Schema talk:Popups

From Meta, a Wikimedia project coordination wiki
Jump to navigation Jump to search
J Train (1973-1979).svg
Maintainer:Phuedx & OVasileva
Team:Reading
Project:Popups
Status:active
Purge:Auto-purge eventCapsule PII, pageIdSource, pageTitleHover, and pageTitleSource after 90 days, keep the rest indefinitely

Creating a basic schema to log analytics for the Popups extension. --Prtksxna (talk) 08:49, 11 February 2014 (UTC)


Sampling (ca. September 2016-August 2017)[edit]

Sampling will be derived by passing in the session-pegged psuedorandom mw.user.sessionId() value (ephemeral cookie) and potential buckets into mw.experiments.getBucket() and determining whether to enroll the user for event logging based on the bucket response. For example, if 10% of sessions should be enrolled for event logging, the groups might be named Control (with a value of 0.9)and B (with a value of 0.1) and if mw.experimentsgetBucket() returns B the session is in scope for event logging.

Do note that devices without sendBeacon support will not be eligible for sampling. This is by design because without sendBeacon there is a lower probability of correctly conveyed clickthroughs. This sendBeacon constraint at the moment means the data will be biased toward Firefox and Chrome users.

See also the discussion at phab:T136746#2648594 (including subsequent comments) on how the sampling works for logged-in users, interacting with the Hovercards Beta Features preference etc. Regards, Tbayer (WMF) (talk) 17:58, 22 September 2016 (UTC)

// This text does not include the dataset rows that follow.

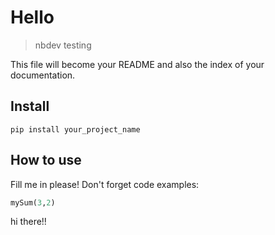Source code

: # Hello
> nbdev testing


This file will become your README and also the index of your documentation.

## Install

`pip install your_project_name`

## How to use

Fill me in please! Don't forget code examples:

```python
mySum(3,2)
```

hi there!!
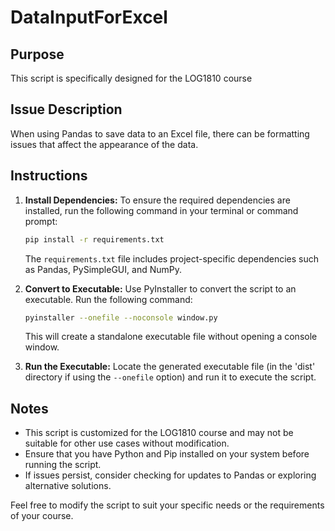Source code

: # DataInputForExcel

## Purpose
This script is specifically designed for the LOG1810 course

## Issue Description
When using Pandas to save data to an Excel file, there can be formatting issues that affect the appearance of the data.

## Instructions

1. **Install Dependencies:**
    To ensure the required dependencies are installed, run the following command in your terminal or command prompt:

    ```bash
    pip install -r requirements.txt
    ```

    The `requirements.txt` file includes project-specific dependencies such as Pandas, PySimpleGUI, and NumPy.

2. **Convert to Executable:**
    Use PyInstaller to convert the script to an executable. Run the following command:

    ```bash
    pyinstaller --onefile --noconsole window.py
    ```

    This will create a standalone executable file without opening a console window.

3. **Run the Executable:**
    Locate the generated executable file (in the 'dist' directory if using the `--onefile` option) and run it to execute the script.

## Notes
- This script is customized for the LOG1810 course and may not be suitable for other use cases without modification.
- Ensure that you have Python and Pip installed on your system before running the script.
- If issues persist, consider checking for updates to Pandas or exploring alternative solutions.

Feel free to modify the script to suit your specific needs or the requirements of your course.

Sampling rates varying per a/b test. For it and ru a/b tests, we have no sampling for logged-in users. Sampling rates are set at 0.01 for ruwiki and 0.02 for itwiki for anon users.
- OVasileva (WMF) 09.37, 23 September 2016 (UTC)
The Popups instrumentation is enabled on all wikis that have the Popups extension loaded, i.e sewiki and all wikis that have the Beta Features extension loaded. Per 340706, the sampling rate is currently 0.05% of all distinct browser sessions. Phuedx (WMF) (talk) 14:58, 2 March 2017 (UTC)
Correction: 340706 set the sampling rate to 5% of all distinct browser sessions. Phuedx (WMF) (talk) 10:09, 20 April 2017 (UTC)
Per 343675, the sampling rate is current 0.1% of all distinct browser sessions.
Per 367398 and 366882, the sampling rate defaults to 0.1% of all distinct browser sessions and 1% of all distinct browsers sessions on hu-, it-, and ruwiki (see task T171325).

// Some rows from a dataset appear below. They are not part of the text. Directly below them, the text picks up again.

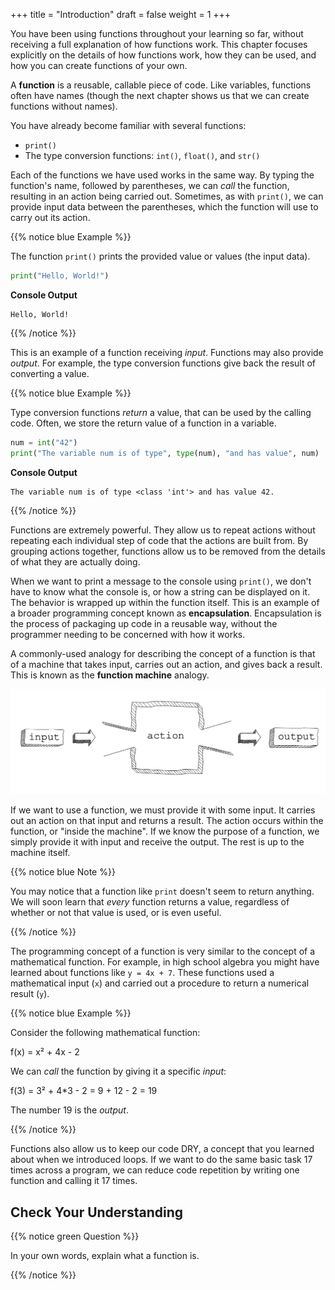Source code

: +++
title = "Introduction"
draft = false
weight = 1
+++

You have been using functions throughout your learning so far, without receiving a full explanation of how functions work.
This chapter focuses explicitly on the details of how functions work, how they can be used, and how you can create functions of your own.

A **function** is a reusable, callable piece of code. Like variables, functions often have names (though the next chapter shows us that we can create functions without names).

You have already become familiar with several functions:

- `print()`
- The type conversion functions: `int()`, `float()`, and `str()`

Each of the functions we have used works in the same way.
By typing the function's name, followed by parentheses, we can *call* the function, resulting in an action being carried out.
Sometimes, as with `print()`, we can provide input data between the parentheses, which the function will use to carry out its action.

{{% notice blue Example %}}

The function ``print()`` prints the provided value or values (the input data).

```python
print("Hello, World!")
```

**Console Output**

```console
Hello, World!
```

{{% /notice %}}

This is an example of a function receiving *input*. Functions may also provide
*output*. For example, the type conversion functions give back the result of
converting a value.

{{% notice blue Example %}}

Type conversion functions *return* a value, that can be used by the calling code. Often, we store the return value of a function in a variable.

```python 
num = int("42")
print("The variable num is of type", type(num), "and has value", num)
```

**Console Output**

```console
The variable num is of type <class 'int'> and has value 42.
```

{{% /notice %}}

Functions are extremely powerful.
They allow us to repeat actions without repeating each individual step of code that the actions are built from.
By grouping actions together, functions allow us to be removed from the details of what they are actually doing.

When we want to print a message to the console using `print()`, we don't have to know what the console is, or how a string can be displayed on it.
The behavior is wrapped up within the function itself. This is an example of a broader programming concept known as **encapsulation**.
Encapsulation is the process of packaging up code in a reusable way, without the programmer needing to be concerned with how it works.

A commonly-used analogy for describing the concept of a function is that of a machine that takes input, carries out an action, and gives back a result. This is known as the **function machine** analogy.

![A "function machine," consisting of a box which takes inputs, and from which output emerges](./pictures/function-machine.png)

If we want to use a function, we must provide it with some input. It carries
out an action on that input and returns a result. The action occurs within the
function, or "inside the machine". If we know the purpose of a function, we
simply provide it with input and receive the output. The rest is up to the
machine itself.

{{% notice blue Note %}}

You may notice that a function like `print` doesn't seem to return
anything. We will soon learn that *every* function returns a value, regardless
of whether or not that value is used, or is even useful.

{{% /notice %}}

The programming concept of a function is very similar to the concept of a mathematical function. For example, in high school algebra you might have learned about functions like `y = 4x + 7`. These functions used a mathematical input (`x`) and carried out a procedure to return a numerical result (`y`).

{{% notice blue Example %}}

Consider the following mathematical function:

f(x) = x² + 4x - 2

We can *call* the function by giving it a specific *input*:

f(3) = 3² + 4*3 - 2 = 9 + 12 - 2 = 19

The number 19 is the *output*.

{{% /notice %}}

Functions also allow us to keep our code DRY, a concept that you learned about when we introduced loops. If we want to do the same basic task 17 times across a program, we can reduce code repetition by writing one function and calling it 17 times.

## Check Your Understanding

{{% notice green Question %}}

In your own words, explain what a function is.

{{% /notice %}}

Bucketing (August 2017-)[edit]

At the time of writing [August 25, 2017], no EventLogging is occurring for any of our projects.

Each anonymous user will be assigned one of the following buckets: on; control; or off. These buckets have the following behaviours:

  • If the user is in the on bucket, then Page Previews will be enabled by default and the EventLogging instrumentation will be enabled.
  • If the user is in the control bucket, then previews will be disabled by default and the instrumentation will be enabled.
  • If the user is in the off bucket, then previews will be disabled by default and the instrumentation will be disabled.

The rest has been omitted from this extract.